Data entries
───

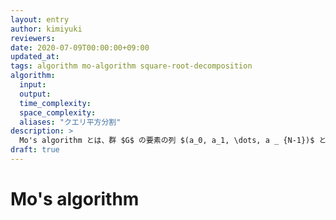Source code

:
 ```yaml
---
layout: entry
author: kimiyuki
reviewers:
date: 2020-07-09T00:00:00+09:00
updated_at:
tags: algorithm mo-algorithm square-root-decomposition
algorithm:
  input:
  output:
  time_complexity:
  space_complexity:
  aliases: "クエリ平方分割"
description: >
  Mo's algorithm とは、群 $G$ の要素の列 $(a_0, a_1, \dots, a _ {N-1})$ と区間の列 $\lbrack l_0, r_0), \lbrack l_1, r_1), \dots, \lbrack l _ {Q-1}, r _ {Q-1})$ が与えられたとき、それぞれの区間中の要素の総和 $\sum _ {i \in \lbrack l_j, r_j)} a_i$ を全体で $O(N \sqrt{Q})$ あるいは $O((N + Q) \sqrt{N})$ で求めるアルゴリズムである。ただし、その計算の過程において、群の演算 $\cdot$ が要素 $A \in G$ と添字 $i$ に対し $A \cdot a_i, A \cdot a_i^{-1}, a_i \cdot A, a_i^{-1} \cdot A$ のいずれかの形でしか出現しないという特徴がある。
draft: true
---
```


# Mo's algorithm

───

WHAT IS NEEDED
The answer should be a single number: how many lines in the entries contain "algorithm".

ANSWER TO THIS TASK
4